What is expected: Filter the records, keeping every line that has the string "varias".

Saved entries
━━━━━━━━━━━━━━━━━━━━
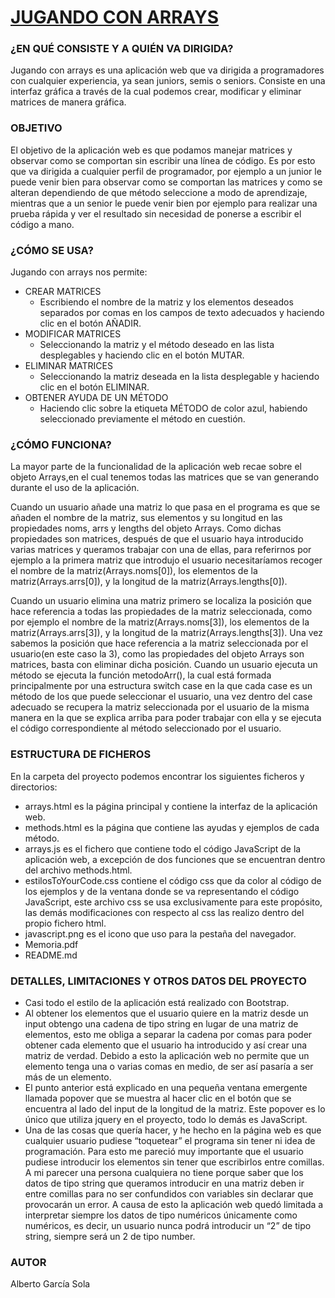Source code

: # [JUGANDO CON ARRAYS](https://dawalberto.github.io/jugando_con_arrays/arrays.html)



### ¿EN QUÉ CONSISTE Y A QUIÉN VA DIRIGIDA?
Jugando con arrays es una aplicación web que va dirigida a programadores con cualquier experiencia, ya sean juniors, semis o seniors.
Consiste en una interfaz gráfica a través de la cual podemos crear, modificar y eliminar matrices de manera gráfica.



### OBJETIVO
El objetivo de la aplicación web es que podamos manejar matrices y observar como se comportan sin escribir una línea de código. Es por esto que va dirigida a cualquier perfil de programador, por ejemplo a un junior le puede venir bien para observar como se comportan las matrices y como se alteran dependiendo de que método seleccione a modo de aprendizaje, mientras que a un senior le puede venir bien por ejemplo para realizar una prueba rápida y ver el resultado sin necesidad de ponerse a escribir el código a mano.



### ¿CÓMO SE USA?
Jugando con arrays nos permite:
* CREAR MATRICES
    * Escribiendo el nombre de la matriz y los elementos deseados separados por comas en los campos de texto adecuados y haciendo clic en el botón AÑADIR.
* MODIFICAR MATRICES
    * Seleccionando la matriz y el método deseado en las lista desplegables y haciendo clic en el botón MUTAR.
* ELIMINAR MATRICES
    * Seleccionando la matriz deseada en la lista desplegable y haciendo clic en el botón ELIMINAR.
* OBTENER AYUDA DE UN MÉTODO
    * Haciendo clic sobre la etiqueta MÉTODO de color azul, habiendo seleccionado previamente el método en cuestión.



### ¿CÓMO FUNCIONA?
La mayor parte de la funcionalidad de la aplicación web recae sobre el objeto Arrays,en el cual tenemos todas las matrices que se van generando durante el uso de la aplicación.

Cuando un usuario añade una matriz lo que pasa en el programa es que se añaden el nombre de la matriz, sus elementos y su longitud en las propiedades noms, arrs y lengths del objeto Arrays. Como dichas propiedades son matrices, después de que el usuario haya introducido varias matrices y queramos trabajar con una de ellas, para referirnos por ejemplo a la primera matriz que introdujo el usuario necesitaríamos recoger el nombre de la matriz(Arrays.noms[0]), los elementos de la matriz(Arrays.arrs[0]), y la longitud de la matriz(Arrays.lengths[0]).

Cuando un usuario elimina una matriz primero se localiza la posición que hace referencia a todas las propiedades de la matriz seleccionada, como por ejemplo el nombre de la matriz(Arrays.noms[3]), los elementos de la matriz(Arrays.arrs[3]), y la longitud de la matriz(Arrays.lengths[3]). Una vez sabemos la posición que hace referencia a la matriz seleccionada por el usuario(en este caso la 3), como las propiedades del objeto Arrays son matrices, basta con eliminar dicha posición.
Cuando un usuario ejecuta un método se ejecuta la función metodoArr(), la cual está formada principalmente por una estructura switch case en la que cada case es un método de los que puede seleccionar el usuario, una vez dentro del case adecuado se recupera la matriz seleccionada por el usuario de la misma manera en la que se explica arriba para poder trabajar con ella y se ejecuta el código correspondiente al método seleccionado por el usuario. 



### ESTRUCTURA DE FICHEROS
En la carpeta del proyecto podemos encontrar los siguientes ficheros y directorios:

* arrays.html es la página principal y contiene la interfaz de la aplicación web.
* methods.html es la página que contiene las ayudas y ejemplos de cada método.
* arrays.js es el fichero que contiene todo el código JavaScript de la aplicación web, a excepción de dos funciones que se encuentran dentro del archivo methods.html.
* estilosToYourCode.css contiene el código css que da color al código de los ejemplos y de la ventana donde se va representando el código JavaScript, este archivo css se usa exclusivamente para este propósito, las demás modificaciones con respecto al css las realizo dentro del propio fichero html.
* javascript.png es el icono que uso para la pestaña del navegador.
* Memoria.pdf 
* README.md



### DETALLES, LIMITACIONES Y OTROS DATOS DEL PROYECTO

* Casi todo el estilo de la aplicación está realizado con Bootstrap.
* Al obtener los elementos que el usuario quiere en la matriz desde un input obtengo una cadena de tipo string en lugar de una matriz de elementos, esto me obliga a separar la cadena por comas para poder obtener cada elemento que el usuario ha introducido y así crear una matriz de verdad. Debido a esto la aplicación web no permite que un elemento tenga una o varias comas en medio, de ser así pasaría a ser más de un elemento.
* El punto anterior está explicado en una pequeña ventana emergente llamada popover que se muestra al hacer clic en el botón que se encuentra al lado del input de la longitud de la matriz. Este popover es lo único que utiliza jquery en el proyecto, todo lo demás es JavaScript.
* Una de las cosas que quería hacer, y he hecho en la página web es que cualquier usuario pudiese “toquetear” el programa sin tener ni idea de programación. Para esto me pareció muy importante que el usuario pudiese introducir los elementos sin tener que escribirlos entre comillas. A mi parecer una persona cualquiera no tiene porque saber que los datos de tipo string que queramos introducir en una matriz deben ir entre comillas para no ser confundidos con variables sin declarar que provocarán un error. A causa de esto la aplicación web quedó limitada a interpretar siempre los datos de tipo numéricos únicamente como numéricos, es decir, un usuario nunca podrá introducir un “2” de tipo string, siempre será un 2 de tipo number.


### AUTOR
Alberto García Sola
━━━━━━━━━━━━━━━━━━━━
Exercise result:
Cuando un usuario añade una matriz lo que pasa en el programa es que se añaden el nombre de la matriz, sus elementos y su longitud en las propiedades noms, arrs y lengths del objeto Arrays. Como dichas propiedades son matrices, después de que el usuario haya introducido varias matrices y queramos trabajar con una de ellas, para referirnos por ejemplo a la primera matriz que introdujo el usuario necesitaríamos recoger el nombre de la matriz(Arrays.noms[0]), los elementos de la matriz(Arrays.arrs[0]), y la longitud de la matriz(Arrays.lengths[0]).
* Al obtener los elementos que el usuario quiere en la matriz desde un input obtengo una cadena de tipo string en lugar de una matriz de elementos, esto me obliga a separar la cadena por comas para poder obtener cada elemento que el usuario ha introducido y así crear una matriz de verdad. Debido a esto la aplicación web no permite que un elemento tenga una o varias comas en medio, de ser así pasaría a ser más de un elemento.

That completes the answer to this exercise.